> **Problem details**: Among the entries below, please repeat exactly and only the lines from the line containing "- Java: Atlassian Clover, Cobertura" to the line containing "A good habit", both lines included.

# # # # # # #

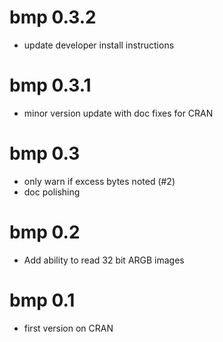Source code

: # bmp 0.3.2

* update developer install instructions

# bmp 0.3.1
* minor version update with doc fixes for CRAN

# bmp 0.3
* only warn if excess bytes noted (#2)
* doc polishing

# bmp 0.2
* Add ability to read 32 bit ARGB images

# bmp 0.1
* first version on CRAN
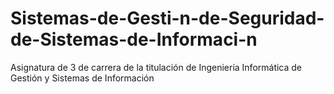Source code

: # Sistemas-de-Gesti-n-de-Seguridad-de-Sistemas-de-Informaci-n
Asignatura de 3 de carrera de la titulación de Ingeniería Informática de Gestión y Sistemas de Información
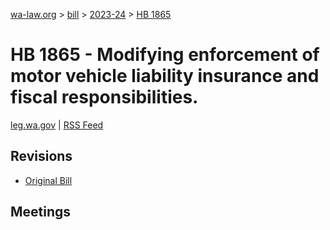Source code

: [wa-law.org](/) > [bill](/bill/) > [2023-24](/bill/2023-24/) > [HB 1865](/bill/2023-24/hb/1865/)

# HB 1865 - Modifying enforcement of motor vehicle liability insurance and fiscal responsibilities.
[leg.wa.gov](https://app.leg.wa.gov/billsummary?BillNumber=1865&Year=2023&Initiative=false) | [RSS Feed](./rss.xml)

## Revisions
* [Original Bill](1/)

## Meetings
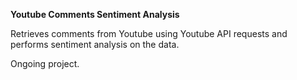 <b> Youtube Comments Sentiment Analysis </b>

Retrieves comments from Youtube using Youtube API requests and performs sentiment analysis on the data.

Ongoing project. 
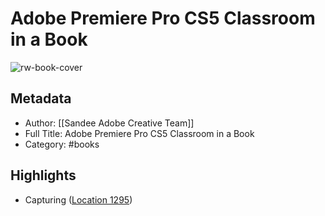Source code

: # Adobe Premiere Pro CS5 Classroom in a Book

![rw-book-cover](https://m.media-amazon.com/images/I/41-A8hKvpUL._SY160.jpg)

## Metadata
- Author: [[Sandee Adobe Creative Team]]
- Full Title: Adobe Premiere Pro CS5 Classroom in a Book
- Category: #books

## Highlights
- Capturing ([Location 1295](https://readwise.io/to_kindle?action=open&asin=B0040EJV70&location=1295))
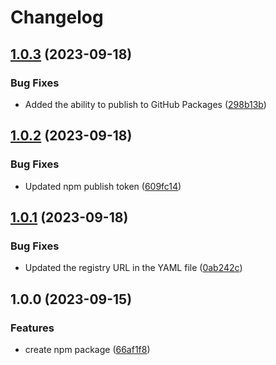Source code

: # Changelog

## [1.0.3](https://github.com/lynntuuu/sayhi-npm/compare/v1.0.2...v1.0.3) (2023-09-18)


### Bug Fixes

* Added the ability to publish to GitHub Packages ([298b13b](https://github.com/lynntuuu/sayhi-npm/commit/298b13bc9385172c7063f2386b930881e7c223b4))

## [1.0.2](https://github.com/lynntuuu/sayhi-npm/compare/v1.0.1...v1.0.2) (2023-09-18)


### Bug Fixes

* Updated npm publish token ([609fc14](https://github.com/lynntuuu/sayhi-npm/commit/609fc149ee0c97eaccc27e7554d9a4adbcae02bf))

## [1.0.1](https://github.com/lynntuuu/sayhi-npm/compare/v1.0.0...v1.0.1) (2023-09-18)


### Bug Fixes

* Updated the registry URL in the YAML file ([0ab242c](https://github.com/lynntuuu/sayhi-npm/commit/0ab242c1668589547aa7c1ce9b2b61db21521049))

## 1.0.0 (2023-09-15)


### Features

* create npm package ([66af1f8](https://github.com/lynntuuu/sayhi-npm/commit/66af1f8461ac4b90d77974a794ee8b0c15734f61))
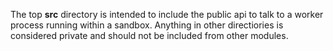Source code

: The top **src** directory is intended to include the public api to talk to a worker process running
within a sandbox. Anything in other directiories is considered private and should not be included
from other modules.
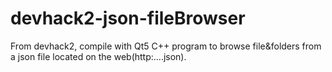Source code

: # devhack2-json-fileBrowser
From devhack2, compile with Qt5
C++ program to browse file&folders from a json file located on the web(http:....json).
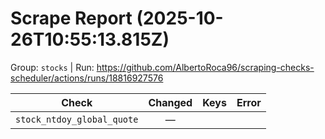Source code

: # Scrape Report (2025-10-26T10:55:13.815Z)

Group: `stocks`  |  Run: https://github.com/AlbertoRoca96/scraping-checks-scheduler/actions/runs/18816927576

| Check | Changed | Keys | Error |
|---|:---:|:--|:--|
| `stock_ntdoy_global_quote` | — |  |  |
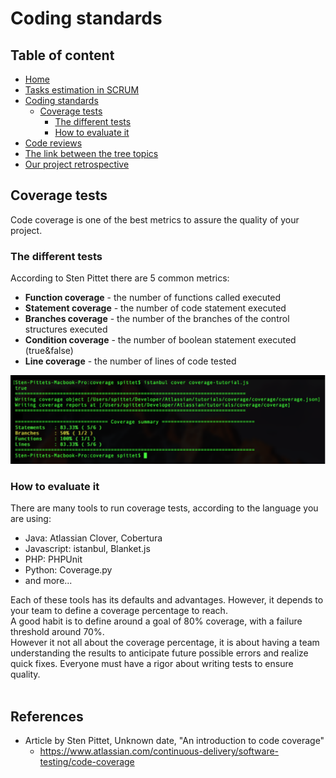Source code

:# Coding standards

## Table of content
* [Home](/README.md)
* [Tasks estimation in SCRUM](/readme-content/tasks-estimation.md)
* [Coding standards](/readme-content/coding-standards.md)
    * [Coverage tests](#coverage-tests-br)
        * [The different tests](#the-different-testsbr)
        * [How to evaluate it](#how-to-evaluate-itbr)
* [Code reviews](/readme-content/code-reviews.md)
* [The link between the tree topics](/readme-content/topics-link.md)
* [Our project retrospective](/readme-content/project-retrospective.md)


## Coverage tests <br>

Code coverage is one of the best metrics to assure the quality of your project.

### The different tests<br>

According to Sten Pittet there are 5 common metrics:<br> 
- <b>Function coverage</b> - the number of functions called executed
- <b>Statement coverage</b> - the number of code statement executed
- <b>Branches coverage</b> - the number of the branches of the control structures executed
- <b>Condition coverage</b> - the number of boolean statement executed (true&false) 
- <b>Line coverage</b> - the number of lines of code tested<br>

<img src="./pictures/coding-standards/coverage-tests/tests-results.png"><br>

### How to evaluate it<br>

There are many tools to run coverage tests, according to the language you are using:<br>
- Java: Atlassian Clover, Cobertura
- Javascript: istanbul, Blanket.js
- PHP: PHPUnit
- Python: Coverage.py<br>
- and more...

Each of these tools has its defaults and advantages. However, it depends to your team to define a coverage percentage to reach.<br>
A good habit is to define around a goal of 80% coverage, with a failure threshold around 70%.<br>
However it not all about the coverage percentage, it is about having a team understanding the results to anticipate future possible errors and realize quick fixes. Everyone must have a rigor about writing tests to ensure quality.<br><br>


## References

- Article by Sten Pittet, Unknown date, "An introduction to code coverage"
    - https://www.atlassian.com/continuous-delivery/software-testing/code-coverage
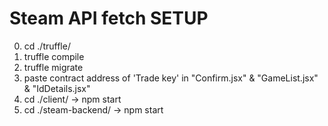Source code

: # Steam API fetch SETUP
0. cd ./truffle/
1. truffle compile
2. truffle migrate
3. paste contract address of 'Trade key' in "Confirm.jsx" & "GameList.jsx" & "IdDetails.jsx"
4. cd ./client/ -> npm start
5. cd ./steam-backend/ -> npm start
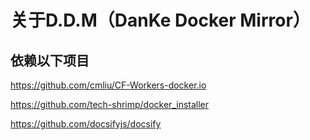 # 关于D.D.M（DanKe Docker Mirror）

## 依赖以下项目
https://github.com/cmliu/CF-Workers-docker.io

https://github.com/tech-shrimp/docker_installer

https://github.com/docsifyjs/docsify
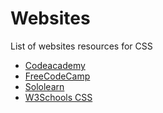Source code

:# Websites

List of websites resources for CSS

- [Codeacademy](https://www.codecademy.com/catalog/language/html-css)
- [FreeCodeCamp](https://www.freecodecamp.org/news/html-crash-course/)
- [Sololearn](https://www.sololearn.com/learning/1014)
- [W3Schools CSS](https://www.w3schools.com/html/)
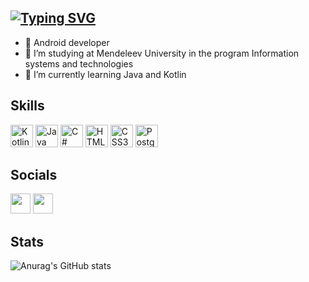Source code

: ## [![Typing SVG](https://readme-typing-svg.herokuapp.com?font=Raleway&pause=1000&color=e5289e&width=435&lines=Karina+Gimalova)](https://git.io/typing-svg)

- 👾 Android developer
- 🔭 I’m studying at Mendeleev University in the program Information systems and technologies
- 💖 I’m currently learning Java and Kotlin

## Skills
<p align="left">
  <a href="https://kotlinlang.org" target="_blank" rel="noreferrer">
    <img src="https://raw.githubusercontent.com/danielcranney/readme-generator/main/public/icons/skills/kotlin-colored.svg" width="36" height="36" alt="Kotlin" /></a>
    
  <a href="https://www.java.com/en/download/help/whatis_java.html" target="_blank" rel="noreferrer">
    <img src="https://raw.githubusercontent.com/danielcranney/readme-generator/main/public/icons/skills/java-colored.svg" width="36" height="36" alt="Java" /></a>
  
  <a href="https://docs.microsoft.com/en-us/dotnet/csharp/" target="_blank" rel="noreferrer">
    <img src="https://raw.githubusercontent.com/danielcranney/readme-generator/main/public/icons/skills/csharp-colored.svg" width="36" height="36" alt="C#" /></a>
    
  <a href="https://developer.mozilla.org/en-US/docs/Glossary/HTML5" target="_blank" rel="noreferrer">
    <img src="https://raw.githubusercontent.com/danielcranney/readme-generator/main/public/icons/skills/html5-colored.svg" width="36" height="36" alt="HTML5" /></a>
    
  <a href="https://www.w3.org/TR/CSS/#css" target="_blank" rel="noreferrer">
    <img src="https://raw.githubusercontent.com/danielcranney/readme-generator/main/public/icons/skills/css3-colored.svg" width="36" height="36" alt="CSS3" /></a>
    
  <a href="https://www.postgresql.org/" target="_blank" rel="noreferrer">
    <img src="https://raw.githubusercontent.com/danielcranney/readme-generator/main/public/icons/skills/postgresql-colored.svg" width="36" height="36" alt="PostgreSQL" /></a>
</p>

## Socials
<p align="left"> 
  <a href="https://discord.com/users/7983" target="_blank" rel="noreferrer">
    <img src="https://raw.githubusercontent.com/danielcranney/readme-generator/main/public/icons/socials/discord.svg" width="32" height="32" /></a> 
  
  <a href="https://t.me/kabrishka" target="_blank" rel="noreferrer">
    <img src="https://user-images.githubusercontent.com/49933115/139837223-bf23d3a9-4638-4e17-994a-ac8678d5f517.png" width="32" height="32" /></a>
</p>

## Stats

![Anurag's GitHub stats](https://github-readme-stats.vercel.app/api?username=kabrishka&show_icons=true&theme=synthwave)
<!-- [![Anurag's GitHub stats](https://github-readme-stats.vercel.app/api?username=kabrishka&hide=stars,prs,issues,contribs&show_icons=true&theme=synthwave)](https://github.com/kabrishka/github-readme-stats) 
[![Top Langs](https://github-readme-stats.vercel.app/api/top-langs/?username=kabrishka&layout=compact&show_icons=true&theme=synthwave)](https://github.com/kabrishka/github-readme-stats) -->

# # # # # # #

> **Task response**:
- Java: Atlassian Clover, Cobertura
- Javascript: istanbul, Blanket.js
- PHP: PHPUnit
- Python: Coverage.py<br>
- and more...

Each of these tools has its defaults and advantages. However, it depends to your team to define a coverage percentage to reach.<br>
A good habit is to define around a goal of 80% coverage, with a failure threshold around 70%.<br>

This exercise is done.